While the Ames trial court decision is particularly egregious, it follows and builds upon prior decisions in which courts have attempted to separate lactation from gender or pregnancy. It is worth remembering that the Supreme Court once similarly separated pregnancy from gender in a case where the Court concluded that discrimination on the basis of pregnancy was not sex discrimination because a pregnancy-based distinction drew a line between pregnant women on the one hand and non-pregnant men and women on the other hand. While that decision was immediately overturned when Congress passed the Pregnancy Discrimination Act (PDA) in 1978, echoes of this reasoning linger in court decisions today that seek to separate certain forms of pregnancy-related discrimination from pregnancy or gender.
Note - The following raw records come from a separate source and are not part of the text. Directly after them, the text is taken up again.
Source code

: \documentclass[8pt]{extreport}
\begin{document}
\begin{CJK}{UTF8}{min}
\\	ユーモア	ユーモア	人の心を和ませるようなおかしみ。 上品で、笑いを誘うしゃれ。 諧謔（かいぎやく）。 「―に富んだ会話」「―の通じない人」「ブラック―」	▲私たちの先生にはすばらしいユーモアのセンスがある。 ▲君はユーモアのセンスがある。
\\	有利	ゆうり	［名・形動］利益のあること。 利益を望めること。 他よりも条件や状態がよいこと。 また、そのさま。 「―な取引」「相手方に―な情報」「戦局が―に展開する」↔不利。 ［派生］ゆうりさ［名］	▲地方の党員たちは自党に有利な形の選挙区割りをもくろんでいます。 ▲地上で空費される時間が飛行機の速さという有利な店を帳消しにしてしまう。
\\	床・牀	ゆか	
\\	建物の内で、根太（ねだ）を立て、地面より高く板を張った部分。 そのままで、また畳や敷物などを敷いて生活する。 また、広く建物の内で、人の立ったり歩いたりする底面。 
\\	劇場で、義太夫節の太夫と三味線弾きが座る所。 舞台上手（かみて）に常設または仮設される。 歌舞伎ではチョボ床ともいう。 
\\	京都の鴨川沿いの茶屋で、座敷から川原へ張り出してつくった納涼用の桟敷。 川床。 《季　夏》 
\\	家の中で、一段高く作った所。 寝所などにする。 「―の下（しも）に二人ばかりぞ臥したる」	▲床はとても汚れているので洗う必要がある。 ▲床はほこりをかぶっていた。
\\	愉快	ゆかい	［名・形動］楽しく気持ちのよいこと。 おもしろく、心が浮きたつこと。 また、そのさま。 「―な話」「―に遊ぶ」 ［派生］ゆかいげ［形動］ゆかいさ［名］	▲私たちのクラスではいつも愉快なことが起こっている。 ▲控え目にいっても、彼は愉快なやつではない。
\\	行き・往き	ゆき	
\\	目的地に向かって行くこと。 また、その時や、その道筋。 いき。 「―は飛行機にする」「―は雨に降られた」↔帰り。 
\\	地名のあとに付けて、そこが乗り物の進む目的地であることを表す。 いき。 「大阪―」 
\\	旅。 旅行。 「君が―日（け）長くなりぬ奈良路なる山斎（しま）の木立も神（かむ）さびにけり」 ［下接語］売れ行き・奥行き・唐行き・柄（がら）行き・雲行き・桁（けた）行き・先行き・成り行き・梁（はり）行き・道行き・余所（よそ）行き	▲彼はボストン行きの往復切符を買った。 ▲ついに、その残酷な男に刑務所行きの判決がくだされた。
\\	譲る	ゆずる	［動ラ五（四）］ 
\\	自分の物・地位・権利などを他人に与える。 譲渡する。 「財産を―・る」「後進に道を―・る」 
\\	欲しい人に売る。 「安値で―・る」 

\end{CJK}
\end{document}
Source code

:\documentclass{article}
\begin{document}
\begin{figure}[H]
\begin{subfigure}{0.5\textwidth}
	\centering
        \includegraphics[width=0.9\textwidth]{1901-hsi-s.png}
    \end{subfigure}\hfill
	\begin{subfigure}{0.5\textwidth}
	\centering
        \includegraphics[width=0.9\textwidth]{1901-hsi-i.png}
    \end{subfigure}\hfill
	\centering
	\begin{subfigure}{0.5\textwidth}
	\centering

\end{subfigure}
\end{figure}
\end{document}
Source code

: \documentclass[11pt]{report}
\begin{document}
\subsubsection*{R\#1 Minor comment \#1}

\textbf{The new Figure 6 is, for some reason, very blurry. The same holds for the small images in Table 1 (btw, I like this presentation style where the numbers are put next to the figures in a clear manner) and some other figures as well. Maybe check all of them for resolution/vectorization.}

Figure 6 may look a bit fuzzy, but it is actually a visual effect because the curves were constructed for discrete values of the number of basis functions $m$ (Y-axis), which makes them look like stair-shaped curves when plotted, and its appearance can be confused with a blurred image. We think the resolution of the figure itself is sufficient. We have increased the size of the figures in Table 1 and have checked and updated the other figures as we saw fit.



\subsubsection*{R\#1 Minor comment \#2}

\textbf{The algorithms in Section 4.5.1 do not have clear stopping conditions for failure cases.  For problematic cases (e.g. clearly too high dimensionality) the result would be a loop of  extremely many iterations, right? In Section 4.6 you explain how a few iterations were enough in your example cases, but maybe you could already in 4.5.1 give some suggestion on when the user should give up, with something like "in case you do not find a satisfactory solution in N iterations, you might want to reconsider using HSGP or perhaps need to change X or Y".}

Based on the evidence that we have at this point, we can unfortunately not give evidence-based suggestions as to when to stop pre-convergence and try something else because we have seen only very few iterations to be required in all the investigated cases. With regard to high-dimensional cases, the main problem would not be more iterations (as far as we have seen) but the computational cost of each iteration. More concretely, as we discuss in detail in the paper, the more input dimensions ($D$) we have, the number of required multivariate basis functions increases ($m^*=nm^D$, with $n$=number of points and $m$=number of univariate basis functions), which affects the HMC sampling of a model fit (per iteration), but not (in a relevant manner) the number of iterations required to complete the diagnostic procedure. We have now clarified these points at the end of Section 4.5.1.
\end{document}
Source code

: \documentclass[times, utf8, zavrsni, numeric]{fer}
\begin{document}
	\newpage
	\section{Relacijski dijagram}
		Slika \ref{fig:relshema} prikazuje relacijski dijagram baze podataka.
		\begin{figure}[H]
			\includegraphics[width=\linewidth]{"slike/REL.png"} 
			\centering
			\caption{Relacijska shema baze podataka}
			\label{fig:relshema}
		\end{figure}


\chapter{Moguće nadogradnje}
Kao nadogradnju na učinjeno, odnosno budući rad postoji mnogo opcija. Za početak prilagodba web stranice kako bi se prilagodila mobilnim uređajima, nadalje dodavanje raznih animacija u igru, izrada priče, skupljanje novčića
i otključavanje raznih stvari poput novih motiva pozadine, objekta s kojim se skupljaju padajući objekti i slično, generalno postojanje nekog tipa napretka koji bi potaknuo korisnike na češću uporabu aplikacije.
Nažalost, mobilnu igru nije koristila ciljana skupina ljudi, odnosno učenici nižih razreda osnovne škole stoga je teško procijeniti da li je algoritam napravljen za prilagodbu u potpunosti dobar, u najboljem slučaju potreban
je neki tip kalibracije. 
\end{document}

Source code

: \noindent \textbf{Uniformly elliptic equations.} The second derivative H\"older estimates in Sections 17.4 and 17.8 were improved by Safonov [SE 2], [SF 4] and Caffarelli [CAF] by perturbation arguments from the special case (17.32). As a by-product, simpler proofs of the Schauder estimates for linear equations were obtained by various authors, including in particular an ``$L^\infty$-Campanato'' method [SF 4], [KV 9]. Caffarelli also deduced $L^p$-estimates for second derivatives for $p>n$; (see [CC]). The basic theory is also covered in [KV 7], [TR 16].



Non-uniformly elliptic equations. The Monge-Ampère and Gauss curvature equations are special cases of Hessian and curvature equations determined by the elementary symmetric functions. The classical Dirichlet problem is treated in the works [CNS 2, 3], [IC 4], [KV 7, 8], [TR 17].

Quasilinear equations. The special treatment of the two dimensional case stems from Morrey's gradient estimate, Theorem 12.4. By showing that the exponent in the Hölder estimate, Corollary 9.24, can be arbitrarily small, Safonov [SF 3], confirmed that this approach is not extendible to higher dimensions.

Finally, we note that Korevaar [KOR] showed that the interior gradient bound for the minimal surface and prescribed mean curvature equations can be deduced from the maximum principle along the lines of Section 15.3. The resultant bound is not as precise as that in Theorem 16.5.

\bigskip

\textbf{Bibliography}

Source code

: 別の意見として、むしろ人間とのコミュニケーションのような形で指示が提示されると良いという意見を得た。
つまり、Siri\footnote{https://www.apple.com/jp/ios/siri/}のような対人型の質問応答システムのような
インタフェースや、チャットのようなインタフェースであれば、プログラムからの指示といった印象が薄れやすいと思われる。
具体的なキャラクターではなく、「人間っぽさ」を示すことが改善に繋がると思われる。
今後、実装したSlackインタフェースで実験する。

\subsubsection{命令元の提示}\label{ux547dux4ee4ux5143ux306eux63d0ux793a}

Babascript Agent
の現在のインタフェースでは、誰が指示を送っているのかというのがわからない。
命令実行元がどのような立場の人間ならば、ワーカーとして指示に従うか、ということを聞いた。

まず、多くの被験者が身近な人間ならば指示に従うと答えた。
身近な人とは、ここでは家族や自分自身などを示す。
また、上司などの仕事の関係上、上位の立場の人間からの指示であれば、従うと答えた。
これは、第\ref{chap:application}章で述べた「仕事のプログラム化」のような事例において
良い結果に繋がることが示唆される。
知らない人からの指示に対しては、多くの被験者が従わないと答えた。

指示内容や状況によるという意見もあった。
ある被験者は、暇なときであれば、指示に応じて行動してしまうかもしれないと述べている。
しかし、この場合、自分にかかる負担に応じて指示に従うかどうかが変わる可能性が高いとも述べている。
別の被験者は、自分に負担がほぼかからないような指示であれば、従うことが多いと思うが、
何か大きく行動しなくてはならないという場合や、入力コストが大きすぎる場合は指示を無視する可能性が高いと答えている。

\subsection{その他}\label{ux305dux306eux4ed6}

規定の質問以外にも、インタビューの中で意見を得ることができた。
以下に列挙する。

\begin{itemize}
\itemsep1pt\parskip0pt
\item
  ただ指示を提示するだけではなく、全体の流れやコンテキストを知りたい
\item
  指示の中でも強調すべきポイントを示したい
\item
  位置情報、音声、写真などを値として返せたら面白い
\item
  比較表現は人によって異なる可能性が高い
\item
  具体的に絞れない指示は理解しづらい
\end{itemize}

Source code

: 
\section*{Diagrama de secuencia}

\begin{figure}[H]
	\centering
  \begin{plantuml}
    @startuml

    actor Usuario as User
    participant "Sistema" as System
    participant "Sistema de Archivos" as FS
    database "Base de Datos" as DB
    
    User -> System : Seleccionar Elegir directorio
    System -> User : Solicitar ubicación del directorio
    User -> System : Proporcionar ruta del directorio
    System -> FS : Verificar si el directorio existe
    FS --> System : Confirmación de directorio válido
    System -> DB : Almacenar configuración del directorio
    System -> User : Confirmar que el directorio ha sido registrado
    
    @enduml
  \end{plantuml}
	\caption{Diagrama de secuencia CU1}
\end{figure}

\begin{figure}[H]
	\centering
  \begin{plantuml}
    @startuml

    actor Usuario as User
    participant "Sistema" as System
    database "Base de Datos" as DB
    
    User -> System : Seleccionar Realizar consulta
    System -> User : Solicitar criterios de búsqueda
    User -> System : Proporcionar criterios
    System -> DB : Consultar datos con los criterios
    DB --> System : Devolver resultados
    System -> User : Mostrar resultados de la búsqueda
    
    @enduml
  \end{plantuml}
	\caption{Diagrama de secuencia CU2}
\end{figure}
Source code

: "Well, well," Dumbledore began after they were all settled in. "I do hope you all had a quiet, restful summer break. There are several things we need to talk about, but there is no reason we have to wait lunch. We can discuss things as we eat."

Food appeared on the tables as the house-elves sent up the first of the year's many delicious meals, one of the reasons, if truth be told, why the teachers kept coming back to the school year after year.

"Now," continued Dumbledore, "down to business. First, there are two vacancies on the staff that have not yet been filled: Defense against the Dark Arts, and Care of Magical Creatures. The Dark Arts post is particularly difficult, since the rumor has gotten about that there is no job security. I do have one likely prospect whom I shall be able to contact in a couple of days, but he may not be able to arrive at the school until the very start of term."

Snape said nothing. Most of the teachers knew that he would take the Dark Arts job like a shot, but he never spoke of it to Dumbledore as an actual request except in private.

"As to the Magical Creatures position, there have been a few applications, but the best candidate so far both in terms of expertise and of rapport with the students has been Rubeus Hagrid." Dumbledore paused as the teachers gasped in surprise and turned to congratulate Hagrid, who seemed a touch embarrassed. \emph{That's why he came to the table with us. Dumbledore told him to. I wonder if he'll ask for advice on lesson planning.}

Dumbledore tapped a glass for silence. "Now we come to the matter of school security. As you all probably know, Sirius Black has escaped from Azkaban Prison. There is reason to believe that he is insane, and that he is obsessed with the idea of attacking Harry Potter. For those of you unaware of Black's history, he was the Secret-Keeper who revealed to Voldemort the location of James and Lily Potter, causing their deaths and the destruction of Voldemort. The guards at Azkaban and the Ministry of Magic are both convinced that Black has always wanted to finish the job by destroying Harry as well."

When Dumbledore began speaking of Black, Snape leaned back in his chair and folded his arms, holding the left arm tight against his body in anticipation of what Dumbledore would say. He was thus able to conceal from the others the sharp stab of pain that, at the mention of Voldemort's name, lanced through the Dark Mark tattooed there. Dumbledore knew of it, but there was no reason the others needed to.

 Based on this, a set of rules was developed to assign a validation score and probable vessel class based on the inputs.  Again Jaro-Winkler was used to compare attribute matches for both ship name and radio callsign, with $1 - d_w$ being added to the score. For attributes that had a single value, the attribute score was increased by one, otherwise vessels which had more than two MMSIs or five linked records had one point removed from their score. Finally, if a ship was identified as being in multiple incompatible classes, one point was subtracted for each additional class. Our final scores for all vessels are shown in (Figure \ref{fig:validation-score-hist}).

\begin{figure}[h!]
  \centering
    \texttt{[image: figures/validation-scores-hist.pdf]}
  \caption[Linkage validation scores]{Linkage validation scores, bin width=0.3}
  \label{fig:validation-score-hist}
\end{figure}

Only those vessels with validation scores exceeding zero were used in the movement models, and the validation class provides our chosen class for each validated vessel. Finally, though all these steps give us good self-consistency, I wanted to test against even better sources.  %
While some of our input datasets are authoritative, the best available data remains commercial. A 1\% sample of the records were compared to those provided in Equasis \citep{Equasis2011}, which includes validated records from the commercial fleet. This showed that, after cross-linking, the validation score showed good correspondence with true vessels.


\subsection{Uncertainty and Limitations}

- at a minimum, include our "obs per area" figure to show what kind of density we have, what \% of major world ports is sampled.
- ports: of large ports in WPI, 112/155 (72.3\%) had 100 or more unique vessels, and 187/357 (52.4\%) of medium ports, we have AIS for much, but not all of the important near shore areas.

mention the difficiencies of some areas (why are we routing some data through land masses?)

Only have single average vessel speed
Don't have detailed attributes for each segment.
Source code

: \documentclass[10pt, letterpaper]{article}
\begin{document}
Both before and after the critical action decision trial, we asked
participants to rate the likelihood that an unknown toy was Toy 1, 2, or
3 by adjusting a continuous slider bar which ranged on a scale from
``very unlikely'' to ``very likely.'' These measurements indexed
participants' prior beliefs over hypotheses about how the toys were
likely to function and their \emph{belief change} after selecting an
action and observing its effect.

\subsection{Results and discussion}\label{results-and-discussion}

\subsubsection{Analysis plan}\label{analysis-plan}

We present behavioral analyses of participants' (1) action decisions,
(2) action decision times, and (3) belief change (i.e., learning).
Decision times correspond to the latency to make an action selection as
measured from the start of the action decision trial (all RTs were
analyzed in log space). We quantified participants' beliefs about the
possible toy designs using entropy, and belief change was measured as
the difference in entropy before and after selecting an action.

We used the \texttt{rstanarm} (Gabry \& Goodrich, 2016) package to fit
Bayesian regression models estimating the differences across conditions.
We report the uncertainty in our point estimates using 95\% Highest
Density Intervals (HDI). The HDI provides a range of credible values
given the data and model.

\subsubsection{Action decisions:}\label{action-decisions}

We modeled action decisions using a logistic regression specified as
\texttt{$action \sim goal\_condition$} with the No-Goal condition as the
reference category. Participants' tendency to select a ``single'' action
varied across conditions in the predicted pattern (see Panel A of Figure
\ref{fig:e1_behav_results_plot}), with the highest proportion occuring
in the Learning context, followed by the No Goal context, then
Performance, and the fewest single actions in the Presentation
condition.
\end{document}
Thus, in the Ames case, the trial court repeatedly used the possibility of male participation to separate certain conduct from pregnancy and gender. Pointing to the possibility of lactating males, the trial court willfully ignored the fact that lactation most commonly occurs in postpartum women who are breastfeeding infants, and describing infant care as gender neutral, the trial court willfully ignored the fact that infant care is still performed primarily by women and is still stereotyped as a woman’s job. (While men face discrimination when they assume a caregiving role for young infants, discrimination claims on behalf of men are generally framed as claims based on men’s failure to conform to gender norms , the argument being that men who care for infants are being discriminated against for defying society’s expectations that they will not engage in such care; claims on behalf of women caring for infants generally point to sex stereotyping and societal expectations that women will care for babies.)
As the EEOC and several federal courts have concluded, lactation-related claims should generally be covered by Title VII. The Patient Protection and Affordable Care Act (“Obamacare”) has also added further protections for women who need “reasonable break time” in order to pump or express milk. Advocates for employees and breastfeeding women can and will continue to fight to ensure that women’s rights under Title VII and other laws are protected and that courts recognize and effectuate these rights.